▶ **Problem to work on**: Below are the records; give again exactly the line with "The training data", the line with "#### Para el", and each line that lies between them, and nothing besides.
- Opening Delimiter -
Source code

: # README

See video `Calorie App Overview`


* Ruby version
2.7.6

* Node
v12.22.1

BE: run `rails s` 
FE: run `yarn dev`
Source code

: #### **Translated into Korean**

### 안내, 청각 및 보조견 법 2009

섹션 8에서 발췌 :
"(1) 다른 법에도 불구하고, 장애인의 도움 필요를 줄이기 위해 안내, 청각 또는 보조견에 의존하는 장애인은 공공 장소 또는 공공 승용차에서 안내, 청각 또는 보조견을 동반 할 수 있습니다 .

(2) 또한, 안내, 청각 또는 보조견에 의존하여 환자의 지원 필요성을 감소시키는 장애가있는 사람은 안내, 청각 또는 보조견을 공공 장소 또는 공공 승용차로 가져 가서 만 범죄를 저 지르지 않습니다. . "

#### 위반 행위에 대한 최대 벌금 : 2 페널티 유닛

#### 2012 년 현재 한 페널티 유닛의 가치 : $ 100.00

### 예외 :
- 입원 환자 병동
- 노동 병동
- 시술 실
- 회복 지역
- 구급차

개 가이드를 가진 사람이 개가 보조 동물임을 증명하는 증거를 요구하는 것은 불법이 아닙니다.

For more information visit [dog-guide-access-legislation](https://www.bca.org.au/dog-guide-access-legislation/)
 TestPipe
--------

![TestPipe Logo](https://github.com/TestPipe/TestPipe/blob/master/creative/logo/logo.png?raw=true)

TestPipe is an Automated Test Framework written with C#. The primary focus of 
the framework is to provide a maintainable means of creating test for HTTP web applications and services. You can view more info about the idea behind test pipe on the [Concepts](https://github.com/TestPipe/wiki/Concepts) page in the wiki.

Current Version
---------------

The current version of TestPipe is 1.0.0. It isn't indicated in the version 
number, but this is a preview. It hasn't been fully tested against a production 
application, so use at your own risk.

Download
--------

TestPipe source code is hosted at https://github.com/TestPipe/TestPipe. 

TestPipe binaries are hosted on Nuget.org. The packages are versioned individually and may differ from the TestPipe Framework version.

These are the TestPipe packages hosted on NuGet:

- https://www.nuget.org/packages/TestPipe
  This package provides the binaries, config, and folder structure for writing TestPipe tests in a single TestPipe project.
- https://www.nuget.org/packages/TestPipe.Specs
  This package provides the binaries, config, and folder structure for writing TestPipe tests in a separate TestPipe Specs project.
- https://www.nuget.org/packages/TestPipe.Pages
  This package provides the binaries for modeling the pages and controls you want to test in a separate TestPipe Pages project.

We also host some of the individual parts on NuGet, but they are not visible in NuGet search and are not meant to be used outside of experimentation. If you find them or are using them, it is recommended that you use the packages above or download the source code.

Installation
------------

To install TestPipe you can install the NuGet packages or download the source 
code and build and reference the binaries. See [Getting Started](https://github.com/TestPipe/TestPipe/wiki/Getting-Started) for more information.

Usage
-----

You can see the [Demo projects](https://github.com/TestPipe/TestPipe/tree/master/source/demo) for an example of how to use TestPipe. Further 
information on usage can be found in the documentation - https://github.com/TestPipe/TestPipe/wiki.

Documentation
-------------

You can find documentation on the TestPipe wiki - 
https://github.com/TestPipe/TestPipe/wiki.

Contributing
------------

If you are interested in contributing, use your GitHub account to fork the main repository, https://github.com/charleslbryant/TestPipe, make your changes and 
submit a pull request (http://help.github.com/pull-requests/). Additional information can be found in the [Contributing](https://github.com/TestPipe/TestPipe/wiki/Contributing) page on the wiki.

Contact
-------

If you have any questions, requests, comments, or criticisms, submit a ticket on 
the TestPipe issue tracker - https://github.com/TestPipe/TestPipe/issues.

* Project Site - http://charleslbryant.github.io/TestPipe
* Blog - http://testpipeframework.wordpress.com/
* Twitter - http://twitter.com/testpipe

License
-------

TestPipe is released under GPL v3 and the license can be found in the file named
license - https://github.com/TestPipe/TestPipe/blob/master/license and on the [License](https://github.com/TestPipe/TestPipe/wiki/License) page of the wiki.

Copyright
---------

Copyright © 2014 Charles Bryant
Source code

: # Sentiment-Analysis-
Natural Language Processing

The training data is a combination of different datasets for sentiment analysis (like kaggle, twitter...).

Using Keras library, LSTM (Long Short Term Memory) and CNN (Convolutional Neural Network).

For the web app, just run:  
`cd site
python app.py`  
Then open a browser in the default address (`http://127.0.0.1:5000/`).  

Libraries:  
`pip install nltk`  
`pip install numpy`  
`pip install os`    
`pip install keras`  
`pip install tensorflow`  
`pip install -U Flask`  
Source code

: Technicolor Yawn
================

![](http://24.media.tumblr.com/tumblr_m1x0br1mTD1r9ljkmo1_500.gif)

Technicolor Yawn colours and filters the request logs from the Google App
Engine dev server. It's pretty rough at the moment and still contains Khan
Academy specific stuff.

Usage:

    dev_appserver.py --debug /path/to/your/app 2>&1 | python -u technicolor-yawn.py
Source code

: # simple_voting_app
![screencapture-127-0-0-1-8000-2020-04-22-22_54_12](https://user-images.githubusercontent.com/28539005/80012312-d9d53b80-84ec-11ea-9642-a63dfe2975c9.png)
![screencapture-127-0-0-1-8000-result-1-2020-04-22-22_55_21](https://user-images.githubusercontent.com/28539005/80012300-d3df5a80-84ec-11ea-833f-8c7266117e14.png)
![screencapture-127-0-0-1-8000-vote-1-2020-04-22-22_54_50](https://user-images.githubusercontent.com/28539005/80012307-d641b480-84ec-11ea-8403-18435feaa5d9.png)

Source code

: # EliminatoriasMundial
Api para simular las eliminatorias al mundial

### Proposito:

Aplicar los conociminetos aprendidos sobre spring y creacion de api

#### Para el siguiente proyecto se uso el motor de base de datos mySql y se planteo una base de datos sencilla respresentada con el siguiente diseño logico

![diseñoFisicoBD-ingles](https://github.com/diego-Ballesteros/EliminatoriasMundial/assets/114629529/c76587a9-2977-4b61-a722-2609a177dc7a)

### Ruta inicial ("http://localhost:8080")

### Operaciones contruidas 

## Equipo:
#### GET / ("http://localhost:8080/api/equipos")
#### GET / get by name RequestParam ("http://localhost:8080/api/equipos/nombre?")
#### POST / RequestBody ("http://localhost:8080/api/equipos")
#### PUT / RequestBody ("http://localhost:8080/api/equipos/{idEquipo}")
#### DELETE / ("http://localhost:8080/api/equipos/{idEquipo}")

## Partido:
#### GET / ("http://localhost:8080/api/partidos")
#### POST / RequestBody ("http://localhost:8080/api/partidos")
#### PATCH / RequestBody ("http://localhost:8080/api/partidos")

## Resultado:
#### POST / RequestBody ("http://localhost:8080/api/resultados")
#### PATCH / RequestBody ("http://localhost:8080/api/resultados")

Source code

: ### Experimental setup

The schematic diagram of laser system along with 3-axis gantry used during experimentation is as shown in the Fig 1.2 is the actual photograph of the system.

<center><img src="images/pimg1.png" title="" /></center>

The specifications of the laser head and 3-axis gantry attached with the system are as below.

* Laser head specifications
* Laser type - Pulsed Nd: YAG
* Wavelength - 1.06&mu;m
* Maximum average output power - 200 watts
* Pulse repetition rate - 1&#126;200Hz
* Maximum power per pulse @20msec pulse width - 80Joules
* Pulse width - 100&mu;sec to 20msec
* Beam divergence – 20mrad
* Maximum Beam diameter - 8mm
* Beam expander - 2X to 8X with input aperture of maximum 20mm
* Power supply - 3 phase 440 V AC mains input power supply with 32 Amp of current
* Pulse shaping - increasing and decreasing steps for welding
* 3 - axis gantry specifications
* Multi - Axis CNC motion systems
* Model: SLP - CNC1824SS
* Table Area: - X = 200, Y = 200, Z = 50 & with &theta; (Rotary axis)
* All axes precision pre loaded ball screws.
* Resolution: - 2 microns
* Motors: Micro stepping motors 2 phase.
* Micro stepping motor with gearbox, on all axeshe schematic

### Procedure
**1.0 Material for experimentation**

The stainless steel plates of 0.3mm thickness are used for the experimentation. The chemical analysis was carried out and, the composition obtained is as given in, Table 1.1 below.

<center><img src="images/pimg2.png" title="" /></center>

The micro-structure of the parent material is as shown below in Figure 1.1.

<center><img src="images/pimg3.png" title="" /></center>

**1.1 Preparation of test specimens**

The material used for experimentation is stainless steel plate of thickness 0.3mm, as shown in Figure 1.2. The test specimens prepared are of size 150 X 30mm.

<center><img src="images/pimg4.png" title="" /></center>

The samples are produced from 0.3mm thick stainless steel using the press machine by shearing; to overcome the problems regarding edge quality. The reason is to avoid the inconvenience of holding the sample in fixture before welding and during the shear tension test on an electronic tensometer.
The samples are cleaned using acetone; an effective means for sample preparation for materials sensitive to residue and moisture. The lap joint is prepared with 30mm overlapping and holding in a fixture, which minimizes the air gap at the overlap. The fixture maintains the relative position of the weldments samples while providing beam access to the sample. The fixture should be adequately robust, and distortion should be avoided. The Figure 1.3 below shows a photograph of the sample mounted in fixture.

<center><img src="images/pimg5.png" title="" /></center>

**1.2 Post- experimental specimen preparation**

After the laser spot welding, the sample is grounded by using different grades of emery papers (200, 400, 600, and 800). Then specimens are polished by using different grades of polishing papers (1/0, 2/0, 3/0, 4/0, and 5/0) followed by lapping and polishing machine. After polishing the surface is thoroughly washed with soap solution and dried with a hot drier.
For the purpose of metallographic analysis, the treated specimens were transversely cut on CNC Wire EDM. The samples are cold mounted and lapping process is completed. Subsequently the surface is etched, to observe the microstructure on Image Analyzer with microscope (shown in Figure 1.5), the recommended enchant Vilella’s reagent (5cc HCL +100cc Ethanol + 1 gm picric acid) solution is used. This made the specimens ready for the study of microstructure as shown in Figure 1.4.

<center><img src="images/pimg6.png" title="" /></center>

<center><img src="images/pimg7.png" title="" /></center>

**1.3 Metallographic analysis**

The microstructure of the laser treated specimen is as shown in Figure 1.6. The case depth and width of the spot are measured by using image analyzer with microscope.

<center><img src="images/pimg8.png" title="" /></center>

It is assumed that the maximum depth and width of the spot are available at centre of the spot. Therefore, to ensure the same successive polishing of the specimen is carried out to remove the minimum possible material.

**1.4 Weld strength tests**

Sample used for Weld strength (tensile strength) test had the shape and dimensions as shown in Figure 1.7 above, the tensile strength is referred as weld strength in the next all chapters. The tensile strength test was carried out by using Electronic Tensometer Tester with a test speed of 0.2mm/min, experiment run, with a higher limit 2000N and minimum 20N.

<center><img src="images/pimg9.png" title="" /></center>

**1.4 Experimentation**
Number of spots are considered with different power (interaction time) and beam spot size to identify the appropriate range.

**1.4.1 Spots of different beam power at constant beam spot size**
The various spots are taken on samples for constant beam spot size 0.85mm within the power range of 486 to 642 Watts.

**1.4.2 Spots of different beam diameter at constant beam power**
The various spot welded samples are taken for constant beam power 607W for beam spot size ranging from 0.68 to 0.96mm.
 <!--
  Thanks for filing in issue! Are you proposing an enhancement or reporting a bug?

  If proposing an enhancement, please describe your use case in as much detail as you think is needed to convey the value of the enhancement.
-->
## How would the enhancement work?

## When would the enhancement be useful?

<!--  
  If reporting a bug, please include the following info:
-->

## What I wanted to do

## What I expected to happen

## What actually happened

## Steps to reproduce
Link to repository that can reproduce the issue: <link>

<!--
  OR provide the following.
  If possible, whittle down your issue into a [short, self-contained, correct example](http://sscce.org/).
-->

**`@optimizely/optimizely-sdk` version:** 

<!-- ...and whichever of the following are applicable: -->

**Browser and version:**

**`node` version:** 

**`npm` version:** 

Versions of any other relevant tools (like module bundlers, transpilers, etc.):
- Closing Delimiter -
▶ **Answer to this problem**:
The training data is a combination of different datasets for sentiment analysis (like kaggle, twitter...).

Using Keras library, LSTM (Long Short Term Memory) and CNN (Convolutional Neural Network).

For the web app, just run:  
`cd site
python app.py`  
Then open a browser in the default address (`http://127.0.0.1:5000/`).  

Libraries:  
`pip install nltk`  
`pip install numpy`  
`pip install os`    
`pip install keras`  
`pip install tensorflow`  
`pip install -U Flask`  
Source code

: Technicolor Yawn
================

![](http://24.media.tumblr.com/tumblr_m1x0br1mTD1r9ljkmo1_500.gif)

Technicolor Yawn colours and filters the request logs from the Google App
Engine dev server. It's pretty rough at the moment and still contains Khan
Academy specific stuff.

Usage:

    dev_appserver.py --debug /path/to/your/app 2>&1 | python -u technicolor-yawn.py
Source code

: # simple_voting_app
![screencapture-127-0-0-1-8000-2020-04-22-22_54_12](https://user-images.githubusercontent.com/28539005/80012312-d9d53b80-84ec-11ea-9642-a63dfe2975c9.png)
![screencapture-127-0-0-1-8000-result-1-2020-04-22-22_55_21](https://user-images.githubusercontent.com/28539005/80012300-d3df5a80-84ec-11ea-833f-8c7266117e14.png)
![screencapture-127-0-0-1-8000-vote-1-2020-04-22-22_54_50](https://user-images.githubusercontent.com/28539005/80012307-d641b480-84ec-11ea-8403-18435feaa5d9.png)

Source code

: # EliminatoriasMundial
Api para simular las eliminatorias al mundial

### Proposito:

Aplicar los conociminetos aprendidos sobre spring y creacion de api

#### Para el siguiente proyecto se uso el motor de base de datos mySql y se planteo una base de datos sencilla respresentada con el siguiente diseño logico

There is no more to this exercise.